Sheet Pan Eggs

Sheet Pan Eggs

Have you ever made eggs in the oven? I hadn’t either, until I tried these sheet pan eggs! Now, it’s my go-to method for making a large number of eggs at once!

This is a really great egg cooking method if you need to make a lot of eggs for a crowd or for meal prep for breakfast for the week. They are perfect for sandwiches, but also great to eat as is. They have kind of an omelet-like vibe.

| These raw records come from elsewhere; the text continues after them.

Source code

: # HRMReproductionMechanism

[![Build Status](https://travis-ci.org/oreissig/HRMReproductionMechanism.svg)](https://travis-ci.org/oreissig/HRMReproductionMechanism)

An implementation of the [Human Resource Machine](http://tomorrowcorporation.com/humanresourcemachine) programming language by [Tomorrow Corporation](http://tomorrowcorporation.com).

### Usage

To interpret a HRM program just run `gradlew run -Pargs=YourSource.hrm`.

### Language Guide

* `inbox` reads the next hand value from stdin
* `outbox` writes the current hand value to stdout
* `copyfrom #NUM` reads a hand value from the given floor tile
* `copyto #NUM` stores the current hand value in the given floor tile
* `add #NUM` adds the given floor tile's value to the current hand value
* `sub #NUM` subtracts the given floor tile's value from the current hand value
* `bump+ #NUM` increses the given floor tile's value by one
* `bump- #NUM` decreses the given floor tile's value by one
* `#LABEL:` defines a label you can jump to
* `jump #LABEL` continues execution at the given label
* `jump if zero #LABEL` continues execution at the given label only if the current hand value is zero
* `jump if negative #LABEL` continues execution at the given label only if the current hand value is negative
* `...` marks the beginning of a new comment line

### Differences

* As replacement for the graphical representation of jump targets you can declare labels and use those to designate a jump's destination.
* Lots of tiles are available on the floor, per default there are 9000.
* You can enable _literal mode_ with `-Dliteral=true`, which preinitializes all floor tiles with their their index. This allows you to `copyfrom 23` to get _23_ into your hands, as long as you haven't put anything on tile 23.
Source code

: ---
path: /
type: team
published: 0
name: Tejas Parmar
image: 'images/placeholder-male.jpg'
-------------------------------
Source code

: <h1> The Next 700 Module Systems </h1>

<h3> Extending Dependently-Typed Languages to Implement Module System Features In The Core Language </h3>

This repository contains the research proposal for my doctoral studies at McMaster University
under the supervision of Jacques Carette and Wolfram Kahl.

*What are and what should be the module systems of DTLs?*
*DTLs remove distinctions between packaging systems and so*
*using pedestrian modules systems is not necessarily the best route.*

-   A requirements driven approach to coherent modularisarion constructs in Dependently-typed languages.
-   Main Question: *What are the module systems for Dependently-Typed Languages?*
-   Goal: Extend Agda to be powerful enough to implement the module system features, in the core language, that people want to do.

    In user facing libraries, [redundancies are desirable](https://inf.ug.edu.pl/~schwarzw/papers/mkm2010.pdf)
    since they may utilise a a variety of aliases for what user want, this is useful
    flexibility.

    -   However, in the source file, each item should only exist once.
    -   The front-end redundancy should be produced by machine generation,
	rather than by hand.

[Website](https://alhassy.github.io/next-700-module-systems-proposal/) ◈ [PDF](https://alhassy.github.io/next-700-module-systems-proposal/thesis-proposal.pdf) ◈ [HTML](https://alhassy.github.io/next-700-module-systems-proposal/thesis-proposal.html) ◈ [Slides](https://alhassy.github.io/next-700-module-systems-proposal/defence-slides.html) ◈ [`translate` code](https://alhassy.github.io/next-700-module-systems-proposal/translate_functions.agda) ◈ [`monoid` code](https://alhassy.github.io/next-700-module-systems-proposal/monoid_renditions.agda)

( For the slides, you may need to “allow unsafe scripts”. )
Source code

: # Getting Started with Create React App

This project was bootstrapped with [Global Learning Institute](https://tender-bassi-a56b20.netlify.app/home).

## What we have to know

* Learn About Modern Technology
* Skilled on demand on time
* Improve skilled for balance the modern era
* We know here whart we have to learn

You can mix in any kind of breakfast meat, cheese, and veggies that you like, just like in an omelet.

To start, go ahead and prep whatever protein, veggies, and cheese you are going to use in your eggs. I browned and drained a pound of turkey sausage and just used some pre-shredded cheddar cheese. My crowd doesn’t really like veggies in their eggs, but mushrooms, peppers, or onions all sound amazing to me!

Now just whisk a dozen eggs together with a little milk, salt and pepper, almost like you are making scrambled eggs. Once that is well combined, add in your meat and veggies. I like to add my cheese at the end, right before I put the eggs in the oven, so it doesn’t sink to the bottom.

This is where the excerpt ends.